* Claudio Freire (klaussfreire@gmail.com) wrote:
> Yes, that's basically zero-copy reads.
>
> It could be done. The kernel can remap the page to the physical page
> holding the shared buffer and mark it read-only, then expire the
> buffer and transfer ownership of the page if any page fault happens.
>
> But that incurrs:
> - Page faults, lots
> - Hugely bloated mappings, unless KSM is somehow leveraged for this
The page faults might be a problem but might be worth it. Bloated
mappings sounds like a real issue though.

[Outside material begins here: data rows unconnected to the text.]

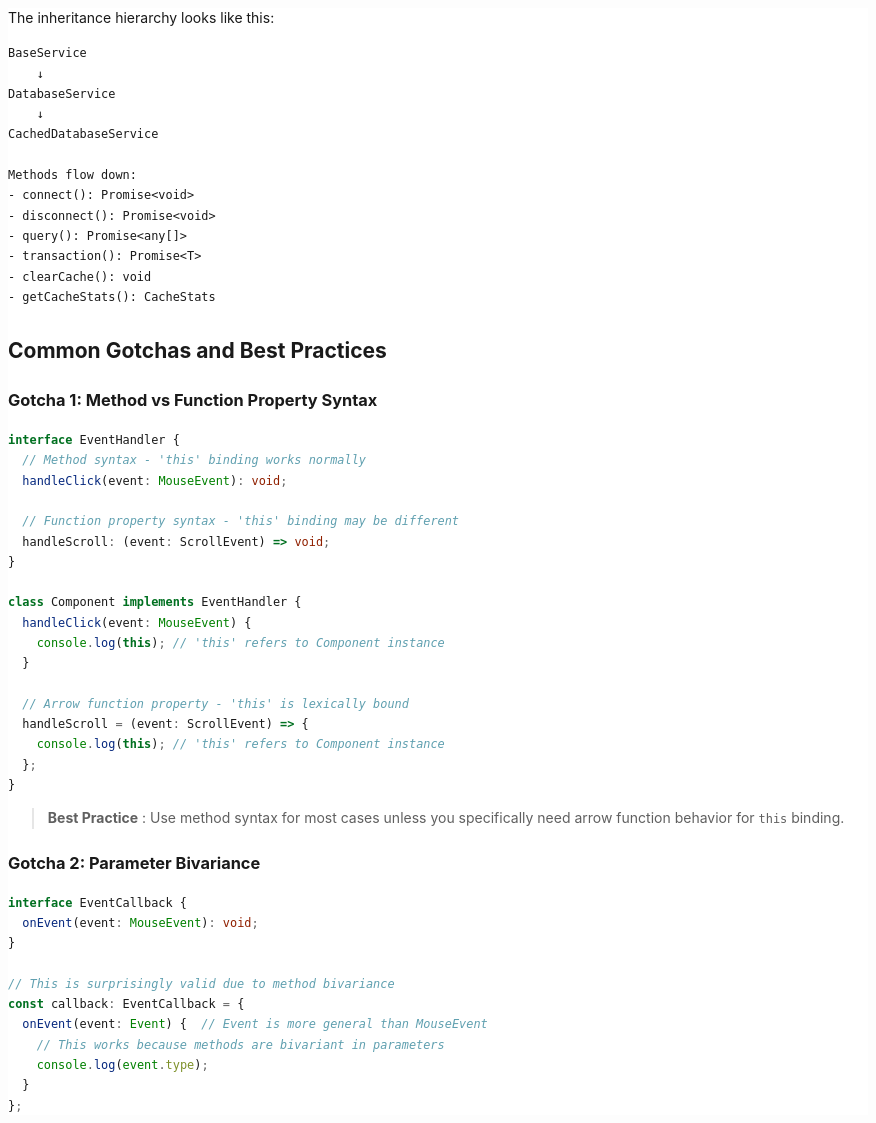 The inheritance hierarchy looks like this:

```
BaseService
    ↓
DatabaseService  
    ↓
CachedDatabaseService

Methods flow down:
- connect(): Promise<void>
- disconnect(): Promise<void>  
- query(): Promise<any[]>
- transaction(): Promise<T>
- clearCache(): void
- getCacheStats(): CacheStats
```

## Common Gotchas and Best Practices

### Gotcha 1: Method vs Function Property Syntax

```typescript
interface EventHandler {
  // Method syntax - 'this' binding works normally
  handleClick(event: MouseEvent): void;
  
  // Function property syntax - 'this' binding may be different
  handleScroll: (event: ScrollEvent) => void;
}

class Component implements EventHandler {
  handleClick(event: MouseEvent) {
    console.log(this); // 'this' refers to Component instance
  }
  
  // Arrow function property - 'this' is lexically bound
  handleScroll = (event: ScrollEvent) => {
    console.log(this); // 'this' refers to Component instance
  };
}
```

> **Best Practice** : Use method syntax for most cases unless you specifically need arrow function behavior for `this` binding.

### Gotcha 2: Parameter Bivariance

```typescript
interface EventCallback {
  onEvent(event: MouseEvent): void;
}

// This is surprisingly valid due to method bivariance
const callback: EventCallback = {
  onEvent(event: Event) {  // Event is more general than MouseEvent
    // This works because methods are bivariant in parameters
    console.log(event.type);
  }
};
```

> And there's a nice bingo. Had forgotten about KSM. KSM could help lots.
>
> I could try to see of madvising shared_buffers as mergeable helps. But
> this should be an automatic case of KSM - ie, when reading into a
> page-aligned address, the kernel should summarily apply KSM-style
> sharing without hinting. The current madvise interface puts the burden
> of figuring out what duplicates what on the kernel, but postgres
> already knows.
I'm certainly curious as to if KSM could help here, but on Ubuntu 12.04
with 3.5.0-23-generic, it's not doing anything with just PG running.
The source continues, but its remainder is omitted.